In fact, for around this price, you can expect a bike that packs a ton of bells and whistles, has a frame with a high-spec finish, and a somewhat high-end and reliable groupset. I mean, to be sure, we’re not exactly talking about the cream of the crop here, as the price of road bikes can extend beyond the $10,000 range, but certainly, bikes at (or under) the $1,500 price range are more—a lot more—than a few notches above the entry-level bikes one can purchase off of a department store.
So, without further ado, here’s a roundup of the best road bikes under $1,500.
Like we said earlier, you can get a fantastic frame at the $1,500 price range, and that’s exactly what you get with the Kestrel Talon X Aero Carbon Road Bike. The frame is made from carbon, so it is extremely light and will be much lighter than anything one can get at more entry-level-friendly prices. Indeed, the carbon suspension fork this bike has is like butter when going through bumpy trails, absorbing shocks like a boss. Again, we have to say that this carbon frame is of very—very!—high quality, which is one of the things that we absolutely love about this road bike.
The Oval Concept 327 wheels that come paired with Vittoria Zaffiro Pro tires are excellent for any terrain. It’s got an excellent grip, and it corners extremely well, whatever the weather condition. The componentry—the Shimano 105 kit—is a sublime addition to an already excellent road bike. You are, after all, practically getting all the latest Shimano innovations with this groupset.
This is a road bike that wants to be everything for everyone—and it succeeds in that regard. Even its saddle seems to have been designed for riders to be able to transition between a triathlon position and a more relaxed racing one. The only reservation we had was that the color options were limited, but other than that, we can pretty much assure one wouldn’t feel a pang of buyer’s remorse over purchasing this road bike. It is a good and solid choice for anyone looking to upgrade their entry-level.
The frame of this bike is made from what Schwinn calls N LITENED Black Label carbon, and it is, in a word, awesome! The weight of the bike is a mere 19.5 pounds, so you can be assured that you’re getting a quality and great performing bike here. Indeed, the Schwinn Fastback Road Bike ranks among Schwinn’s lightest road bikes, and that is saying something since Schwinn makes a lot of road bikes.

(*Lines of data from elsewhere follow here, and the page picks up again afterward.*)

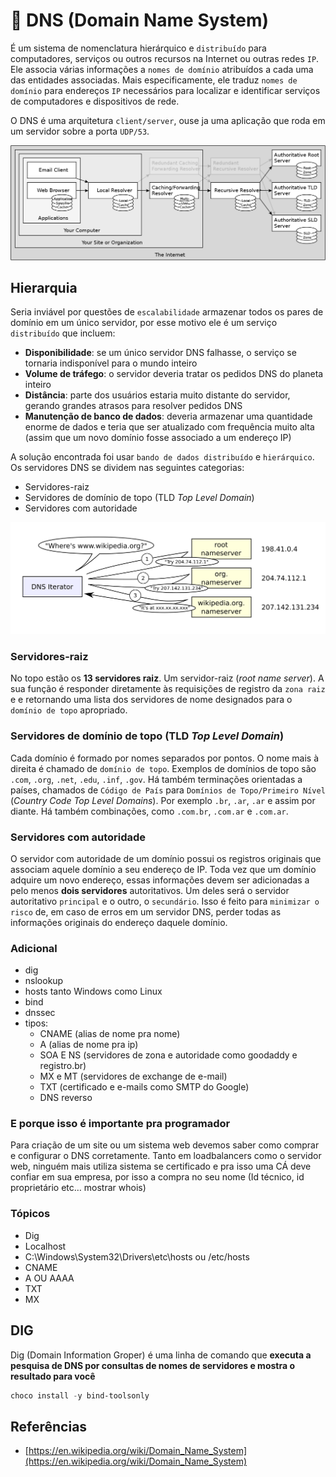# 📝 DNS (Domain Name System)

É um sistema de nomenclatura hierárquico e `distribuído` para computadores, serviços ou outros recursos na Internet ou outras redes `IP`. Ele associa várias informações a `nomes de domínio` atribuídos a cada uma das entidades associadas.
Mais especificamente, ele traduz `nomes de domínio` para endereços `IP` necessários para localizar e identificar serviços de computadores e dispositivos de rede.

O DNS é uma arquitetura `client/server`, ouse ja uma aplicação que roda em um servidor sobre a porta `UDP/53`.

![DNS Arquitetura](./img/image-1.png)

## Hierarquia

Seria inviável por questões de `escalabilidade` armazenar todos os pares de domínio em um único servidor, por esse motivo ele é um serviço `distribuído` que incluem:

- **Disponibilidade**: se um único servidor DNS falhasse, o serviço se tornaria indisponível para o mundo inteiro
- **Volume de tráfego**: o servidor deveria tratar os pedidos DNS do planeta inteiro
- **Distância**: parte dos usuários estaria muito distante do servidor, gerando grandes atrasos para resolver pedidos DNS
- **Manutenção de banco de dados**: deveria armazenar uma quantidade enorme de dados e teria que ser atualizado com frequência muito alta (assim que um novo domínio fosse associado a um endereço IP)

A solução encontrada foi usar `bando de dados distribuído` e `hierárquico`. Os servidores DNS se dividem nas seguintes categorias:

- Servidores-raiz
- Servidores de domínio de topo (TLD _Top Level Domain_)
- Servidores com autoridade

![Alt text](./img/image-2.png)

### Servidores-raiz

No topo estão os **13 servidores raiz**. Um servidor-raiz (_root name server_). A sua função é responder diretamente às requisições de registro da `zona raiz` e e retornando uma lista dos servidores de nome designados para o `domínio de topo` apropriado.

### Servidores de domínio de topo (TLD _Top Level Domain_)

Cada domínio é formado por nomes separados por pontos. O nome mais à direita é chamado de `domínio de topo`. Exemplos de domínios de topo são `.com`, `.org`, `.net`, `.edu`, `.inf`, `.gov`. Há também terminações orientadas a países, chamados de `Código de País` para `Domínios de Topo/Primeiro Nível` (_Country Code Top Level Domains_). Por exemplo `.br`, `.ar`, `.ar` e assim por diante. Há também combinações, como `.com.br`, `.com.ar` e `.com.ar`.

### Servidores com autoridade

O servidor com autoridade de um domínio possui os registros originais que associam aquele domínio a seu endereço de IP. Toda vez que um domínio adquire um novo endereço, essas informações devem ser adicionadas a pelo menos **dois servidores** autoritativos. Um deles será o servidor autoritativo `principal` e o outro, o `secundário`. Isso é feito para `minimizar o risco` de, em caso de erros em um servidor DNS, perder todas as informações originais do endereço daquele domínio.

### Adicional

- dig
- nslookup
- hosts tanto Windows como Linux
- bind
- dnssec
- tipos:
  - CNAME (alias de nome pra nome)
  - A (alias de nome pra ip)
  - SOA E NS (servidores de zona e autoridade como goodaddy e registro.br)
  - MX e MT (servidores de exchange de e-mail)
  - TXT (certificado e e-mails como SMTP do Google)
  - DNS reverso

### E porque isso é importante pra programador

Para criação de um site ou um sistema web devemos saber como comprar e configurar o DNS corretamente. Tanto em loadbalancers como o servidor web, ninguém mais utiliza sistema se certificado e pra isso uma CÁ deve confiar em sua empresa, por isso a compra no seu nome (Id técnico, id proprietário etc… mostrar whois)

### Tópicos

- Dig
- Localhost
- C:\Windows\System32\Drivers\etc\hosts ou /etc/hosts
- CNAME
- A OU AAAA
- TXT
- MX

## DIG

Dig (Domain Information Groper) é uma linha de comando que **executa a pesquisa de DNS por consultas de nomes de servidores e mostra o resultado para você**

```powershell
choco install -y bind-toolsonly
```

## Referências

- [https://en.wikipedia.org/wiki/Domain_Name_System](https://en.wikipedia.org/wiki/Domain_Name_System)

When we tested the bike, one thing we immediately noticed is that the bike is fast… really fast. The geometry of the frame is quite well-designed, too, for endurance riding. This bike has kept pace with a lot of the other expensive bikes we’ve tested it with, which surprised me and a lot of my squadmates—a great thing.
The 11-speed Shimano 105 drive train that the bike comes with is no slouch, either. Just like in the Kestrel Talon, the inclusion of this component simply leaves buyers little room to doubt that they’ve made a great purchase here.
This bike will be closer to the $1,000 price range, and thusly on the cheaper end of this list. But trust us, you’re still getting a lot of bike for the money. True, the frame of this bike was made from hardened aluminum, which means it won’t be as lightweight as the other bikes we’ve listed above, but don’t let that fool you since it’s still light. Indeed, at only 23.2 pounds when fully assembled, this is not, by any means, a heavy bike. They were able to keep the weight down somehow—we are not sure how—but the carbon fork of the bike must have had a little to do with it—yes, the fork is made from carbon.
Those who have owned a Raleigh Merit 2 in the past won’t be seeing an upgrade as far as the wheels of this Merit 3 are concerned since the Clement Strada LGG 700 x 28c tires is exactly what was used in the Merit 2. That’s not actually a bad thing since our experience with these tires has been mostly good. It handles great in all weather conditions, and you won’t need to swap them out for slippery trails.
The 11-speed Shimano 105 gear shifters are a fantastic addition to the bike. You’re practically getting all the innovations of Shimano from this groupset.
All-in-all, this is a great option for an upgrade. True, we would recommend the Schwinn or the Kestrel Talon above if you had the money, but if your budget was a bit tighter, then you can’t go wrong purchasing the Raleigh Bikes Merit 3 Endurance Road Bike.